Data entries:
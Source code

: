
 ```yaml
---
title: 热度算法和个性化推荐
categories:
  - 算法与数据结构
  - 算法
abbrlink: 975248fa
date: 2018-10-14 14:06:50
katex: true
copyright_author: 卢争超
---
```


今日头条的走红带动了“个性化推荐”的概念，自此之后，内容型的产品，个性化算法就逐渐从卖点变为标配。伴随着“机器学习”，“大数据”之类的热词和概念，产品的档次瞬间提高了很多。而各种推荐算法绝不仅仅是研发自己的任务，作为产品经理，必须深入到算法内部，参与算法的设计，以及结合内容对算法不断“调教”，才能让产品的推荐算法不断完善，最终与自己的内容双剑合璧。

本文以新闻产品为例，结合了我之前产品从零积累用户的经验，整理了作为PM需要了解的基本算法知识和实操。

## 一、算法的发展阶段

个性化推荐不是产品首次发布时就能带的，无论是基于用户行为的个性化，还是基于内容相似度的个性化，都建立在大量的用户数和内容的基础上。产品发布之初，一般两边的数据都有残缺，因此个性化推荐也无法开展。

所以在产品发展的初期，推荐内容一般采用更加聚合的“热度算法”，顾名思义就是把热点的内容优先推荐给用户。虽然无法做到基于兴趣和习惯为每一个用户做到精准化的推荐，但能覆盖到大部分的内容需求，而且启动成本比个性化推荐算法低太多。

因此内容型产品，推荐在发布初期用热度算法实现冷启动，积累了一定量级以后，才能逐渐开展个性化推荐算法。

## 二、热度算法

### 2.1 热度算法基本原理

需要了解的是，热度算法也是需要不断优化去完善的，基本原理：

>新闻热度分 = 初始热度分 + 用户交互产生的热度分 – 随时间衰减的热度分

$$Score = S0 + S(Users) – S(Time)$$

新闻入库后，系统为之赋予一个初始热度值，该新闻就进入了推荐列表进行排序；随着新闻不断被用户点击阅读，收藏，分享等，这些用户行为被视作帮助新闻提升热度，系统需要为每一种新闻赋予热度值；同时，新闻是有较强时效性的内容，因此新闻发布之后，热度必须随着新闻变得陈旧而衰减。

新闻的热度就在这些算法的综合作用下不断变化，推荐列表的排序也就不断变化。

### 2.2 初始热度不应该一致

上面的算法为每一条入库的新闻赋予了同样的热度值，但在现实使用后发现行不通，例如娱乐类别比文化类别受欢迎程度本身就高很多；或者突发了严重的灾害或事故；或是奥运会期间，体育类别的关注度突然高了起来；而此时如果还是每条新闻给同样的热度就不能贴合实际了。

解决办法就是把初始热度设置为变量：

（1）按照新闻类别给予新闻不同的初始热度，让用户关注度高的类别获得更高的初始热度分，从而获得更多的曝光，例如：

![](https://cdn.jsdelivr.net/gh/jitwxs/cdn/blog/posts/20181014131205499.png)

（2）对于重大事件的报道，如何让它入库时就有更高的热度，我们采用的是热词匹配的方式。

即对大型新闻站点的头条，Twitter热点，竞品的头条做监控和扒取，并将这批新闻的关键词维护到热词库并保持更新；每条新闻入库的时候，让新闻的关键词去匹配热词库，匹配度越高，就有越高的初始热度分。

— Prompt —
Set down the lines from the one with "S(Users) – S(Time)$$" through the end of the data above. Keep each exactly as written and add no other line.

— Answer section —
$$Score = S0 + S(Users) – S(Time)$$

新闻入库后，系统为之赋予一个初始热度值，该新闻就进入了推荐列表进行排序；随着新闻不断被用户点击阅读，收藏，分享等，这些用户行为被视作帮助新闻提升热度，系统需要为每一种新闻赋予热度值；同时，新闻是有较强时效性的内容，因此新闻发布之后，热度必须随着新闻变得陈旧而衰减。

新闻的热度就在这些算法的综合作用下不断变化，推荐列表的排序也就不断变化。

### 2.2 初始热度不应该一致

上面的算法为每一条入库的新闻赋予了同样的热度值，但在现实使用后发现行不通，例如娱乐类别比文化类别受欢迎程度本身就高很多；或者突发了严重的灾害或事故；或是奥运会期间，体育类别的关注度突然高了起来；而此时如果还是每条新闻给同样的热度就不能贴合实际了。

解决办法就是把初始热度设置为变量：

（1）按照新闻类别给予新闻不同的初始热度，让用户关注度高的类别获得更高的初始热度分，从而获得更多的曝光，例如：

![](https://cdn.jsdelivr.net/gh/jitwxs/cdn/blog/posts/20181014131205499.png)

（2）对于重大事件的报道，如何让它入库时就有更高的热度，我们采用的是热词匹配的方式。

即对大型新闻站点的头条，Twitter热点，竞品的头条做监控和扒取，并将这批新闻的关键词维护到热词库并保持更新；每条新闻入库的时候，让新闻的关键词去匹配热词库，匹配度越高，就有越高的初始热度分。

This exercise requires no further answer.